Saved data entries

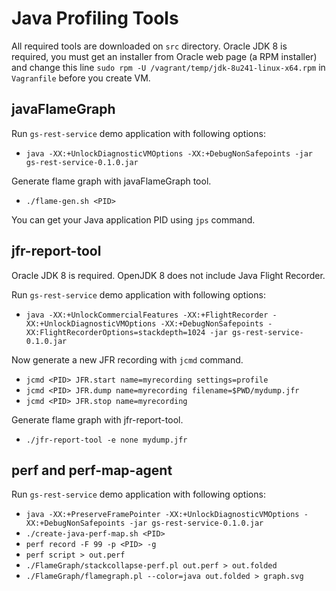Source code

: # Java Profiling Tools

All required tools are downloaded on `src` directory. Oracle JDK 8 is required, you must get an installer from Oracle web page (a RPM installer) and change this line `sudo rpm -U /vagrant/temp/jdk-8u241-linux-x64.rpm` in `Vagranfile` before you create VM. 

## javaFlameGraph

Run `gs-rest-service` demo application with following options:

- `java -XX:+UnlockDiagnosticVMOptions -XX:+DebugNonSafepoints -jar gs-rest-service-0.1.0.jar`

Generate flame graph with javaFlameGraph tool.

- `./flame-gen.sh <PID>`

You can get your Java application PID using `jps` command.

## jfr-report-tool

Oracle JDK 8 is required. OpenJDK 8 does not include Java Flight Recorder.

Run `gs-rest-service` demo application with following options:

- `java -XX:+UnlockCommercialFeatures -XX:+FlightRecorder -XX:+UnlockDiagnosticVMOptions -XX:+DebugNonSafepoints -XX:FlightRecorderOptions=stackdepth=1024 -jar gs-rest-service-0.1.0.jar`

Now generate a new JFR recording with `jcmd` command.

- `jcmd <PID> JFR.start name=myrecording settings=profile`
- `jcmd <PID> JFR.dump name=myrecording filename=$PWD/mydump.jfr`
- `jcmd <PID> JFR.stop name=myrecording`

Generate flame graph with jfr-report-tool.

- `./jfr-report-tool -e none mydump.jfr`

## perf and perf-map-agent

Run `gs-rest-service` demo application with following options:

- `java -XX:+PreserveFramePointer -XX:+UnlockDiagnosticVMOptions -XX:+DebugNonSafepoints -jar gs-rest-service-0.1.0.jar`
- `./create-java-perf-map.sh <PID>`
- `perf record -F 99 -p <PID> -g`
- `perf script > out.perf`
- `./FlameGraph/stackcollapse-perf.pl out.perf > out.folded`
- `./FlameGraph/flamegraph.pl --color=java out.folded > graph.svg`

§ WHAT THIS TASK INVOLVES
Each record above should be restated word for word. The pictures should not appear.

§ YOUR SOLUTION
Source code

: # Java Profiling Tools

All required tools are downloaded on `src` directory. Oracle JDK 8 is required, you must get an installer from Oracle web page (a RPM installer) and change this line `sudo rpm -U /vagrant/temp/jdk-8u241-linux-x64.rpm` in `Vagranfile` before you create VM. 

## javaFlameGraph

Run `gs-rest-service` demo application with following options:

- `java -XX:+UnlockDiagnosticVMOptions -XX:+DebugNonSafepoints -jar gs-rest-service-0.1.0.jar`

Generate flame graph with javaFlameGraph tool.

- `./flame-gen.sh <PID>`

You can get your Java application PID using `jps` command.

## jfr-report-tool

Oracle JDK 8 is required. OpenJDK 8 does not include Java Flight Recorder.

Run `gs-rest-service` demo application with following options:

- `java -XX:+UnlockCommercialFeatures -XX:+FlightRecorder -XX:+UnlockDiagnosticVMOptions -XX:+DebugNonSafepoints -XX:FlightRecorderOptions=stackdepth=1024 -jar gs-rest-service-0.1.0.jar`

Now generate a new JFR recording with `jcmd` command.

- `jcmd <PID> JFR.start name=myrecording settings=profile`
- `jcmd <PID> JFR.dump name=myrecording filename=$PWD/mydump.jfr`
- `jcmd <PID> JFR.stop name=myrecording`

Generate flame graph with jfr-report-tool.

- `./jfr-report-tool -e none mydump.jfr`

## perf and perf-map-agent

Run `gs-rest-service` demo application with following options:

- `java -XX:+PreserveFramePointer -XX:+UnlockDiagnosticVMOptions -XX:+DebugNonSafepoints -jar gs-rest-service-0.1.0.jar`
- `./create-java-perf-map.sh <PID>`
- `perf record -F 99 -p <PID> -g`
- `perf script > out.perf`
- `./FlameGraph/stackcollapse-perf.pl out.perf > out.folded`
- `./FlameGraph/flamegraph.pl --color=java out.folded > graph.svg`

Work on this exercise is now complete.